WORK TASK - Please find all lines in the data that hold the string "zero" and copy them.

INFORMATION SHOWN -
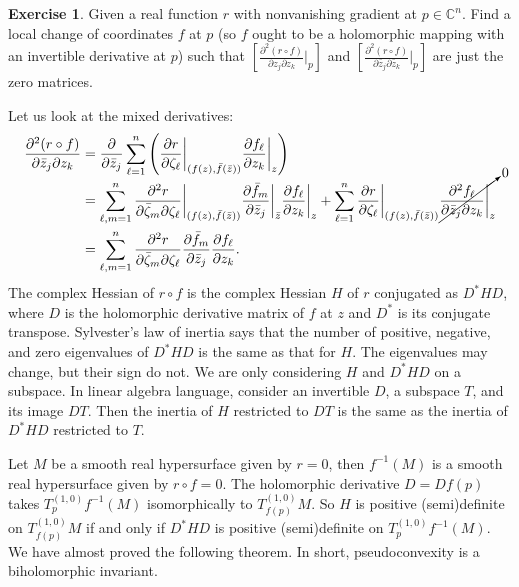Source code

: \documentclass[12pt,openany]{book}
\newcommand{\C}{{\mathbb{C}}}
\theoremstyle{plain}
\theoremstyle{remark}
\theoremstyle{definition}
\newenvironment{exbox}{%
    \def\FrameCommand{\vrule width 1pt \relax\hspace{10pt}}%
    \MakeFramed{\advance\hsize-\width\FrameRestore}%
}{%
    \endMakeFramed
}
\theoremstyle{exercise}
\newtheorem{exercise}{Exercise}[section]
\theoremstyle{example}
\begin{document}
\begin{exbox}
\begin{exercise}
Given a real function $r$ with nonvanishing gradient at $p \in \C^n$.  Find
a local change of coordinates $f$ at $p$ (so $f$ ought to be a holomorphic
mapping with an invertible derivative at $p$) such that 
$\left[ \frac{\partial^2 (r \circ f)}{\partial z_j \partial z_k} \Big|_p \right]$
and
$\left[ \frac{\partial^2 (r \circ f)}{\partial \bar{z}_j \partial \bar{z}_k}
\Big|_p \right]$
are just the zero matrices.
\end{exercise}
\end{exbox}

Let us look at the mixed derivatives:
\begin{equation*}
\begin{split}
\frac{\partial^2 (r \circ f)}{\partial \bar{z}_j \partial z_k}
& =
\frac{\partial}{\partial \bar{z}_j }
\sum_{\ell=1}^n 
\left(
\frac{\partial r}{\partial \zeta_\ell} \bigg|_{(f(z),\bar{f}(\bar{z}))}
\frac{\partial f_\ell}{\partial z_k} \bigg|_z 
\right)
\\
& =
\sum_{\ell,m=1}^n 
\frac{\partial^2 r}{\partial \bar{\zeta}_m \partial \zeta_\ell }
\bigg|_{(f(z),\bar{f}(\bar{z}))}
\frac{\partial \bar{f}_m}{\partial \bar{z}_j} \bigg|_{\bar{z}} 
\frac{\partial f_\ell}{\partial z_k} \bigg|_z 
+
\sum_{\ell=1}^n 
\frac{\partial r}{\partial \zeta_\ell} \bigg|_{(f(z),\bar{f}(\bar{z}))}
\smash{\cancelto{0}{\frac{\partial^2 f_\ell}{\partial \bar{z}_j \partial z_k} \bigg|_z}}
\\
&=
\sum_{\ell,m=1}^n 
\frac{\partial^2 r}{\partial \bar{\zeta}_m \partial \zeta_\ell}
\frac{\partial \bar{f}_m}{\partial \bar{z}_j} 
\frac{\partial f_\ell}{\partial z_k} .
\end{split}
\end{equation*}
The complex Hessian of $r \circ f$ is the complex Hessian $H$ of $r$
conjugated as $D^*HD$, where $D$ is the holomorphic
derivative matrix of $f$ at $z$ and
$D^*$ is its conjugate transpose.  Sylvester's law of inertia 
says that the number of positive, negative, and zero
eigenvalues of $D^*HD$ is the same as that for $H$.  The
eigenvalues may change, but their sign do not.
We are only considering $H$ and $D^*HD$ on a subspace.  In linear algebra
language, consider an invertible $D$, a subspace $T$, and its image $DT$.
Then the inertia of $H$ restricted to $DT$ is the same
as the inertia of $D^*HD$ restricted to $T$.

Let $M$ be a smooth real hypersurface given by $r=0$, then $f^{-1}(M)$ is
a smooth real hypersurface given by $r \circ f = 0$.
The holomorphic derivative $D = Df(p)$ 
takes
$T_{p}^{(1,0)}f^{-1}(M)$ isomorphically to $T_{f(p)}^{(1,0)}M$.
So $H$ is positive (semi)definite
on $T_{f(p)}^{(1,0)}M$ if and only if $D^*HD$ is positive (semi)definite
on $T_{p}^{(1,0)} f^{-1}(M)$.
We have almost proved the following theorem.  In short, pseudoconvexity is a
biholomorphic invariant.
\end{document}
==
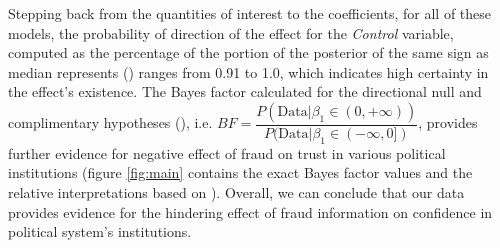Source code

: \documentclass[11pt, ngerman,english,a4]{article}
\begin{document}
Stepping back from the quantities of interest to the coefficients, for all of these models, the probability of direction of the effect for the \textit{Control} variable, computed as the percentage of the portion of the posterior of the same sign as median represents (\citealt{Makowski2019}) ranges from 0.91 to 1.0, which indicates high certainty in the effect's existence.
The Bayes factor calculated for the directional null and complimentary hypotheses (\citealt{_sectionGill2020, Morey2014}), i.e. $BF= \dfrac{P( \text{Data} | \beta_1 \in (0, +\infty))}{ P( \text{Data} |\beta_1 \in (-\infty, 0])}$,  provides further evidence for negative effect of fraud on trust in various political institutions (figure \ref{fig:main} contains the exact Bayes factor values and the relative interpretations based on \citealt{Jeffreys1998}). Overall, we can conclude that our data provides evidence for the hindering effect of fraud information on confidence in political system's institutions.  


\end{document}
---
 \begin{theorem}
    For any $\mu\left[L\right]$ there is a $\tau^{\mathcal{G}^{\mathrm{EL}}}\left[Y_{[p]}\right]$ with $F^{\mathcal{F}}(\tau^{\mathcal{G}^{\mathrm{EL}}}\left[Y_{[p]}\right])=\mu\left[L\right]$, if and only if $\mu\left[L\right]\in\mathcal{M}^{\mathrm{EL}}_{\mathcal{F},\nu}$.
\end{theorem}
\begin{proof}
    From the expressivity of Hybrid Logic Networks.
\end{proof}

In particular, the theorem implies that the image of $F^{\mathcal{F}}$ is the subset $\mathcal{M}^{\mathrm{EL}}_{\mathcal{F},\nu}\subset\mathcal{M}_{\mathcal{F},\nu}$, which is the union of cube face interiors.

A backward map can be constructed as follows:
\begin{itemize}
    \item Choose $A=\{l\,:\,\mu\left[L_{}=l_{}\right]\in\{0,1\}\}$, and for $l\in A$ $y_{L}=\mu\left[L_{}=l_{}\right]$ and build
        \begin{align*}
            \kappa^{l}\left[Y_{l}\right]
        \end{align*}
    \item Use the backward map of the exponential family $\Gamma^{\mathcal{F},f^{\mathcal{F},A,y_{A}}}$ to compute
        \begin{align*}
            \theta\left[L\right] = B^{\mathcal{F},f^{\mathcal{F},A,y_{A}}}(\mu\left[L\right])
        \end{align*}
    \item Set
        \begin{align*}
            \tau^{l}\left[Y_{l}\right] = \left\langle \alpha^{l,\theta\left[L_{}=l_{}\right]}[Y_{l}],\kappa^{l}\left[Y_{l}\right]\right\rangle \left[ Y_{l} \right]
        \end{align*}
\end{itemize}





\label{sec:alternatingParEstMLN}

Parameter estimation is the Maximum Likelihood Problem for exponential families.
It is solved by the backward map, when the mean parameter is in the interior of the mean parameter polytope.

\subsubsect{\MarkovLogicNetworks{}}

RESULT FOR THIS EXERCISE -
are just the zero matrices.
says that the number of positive, negative, and zero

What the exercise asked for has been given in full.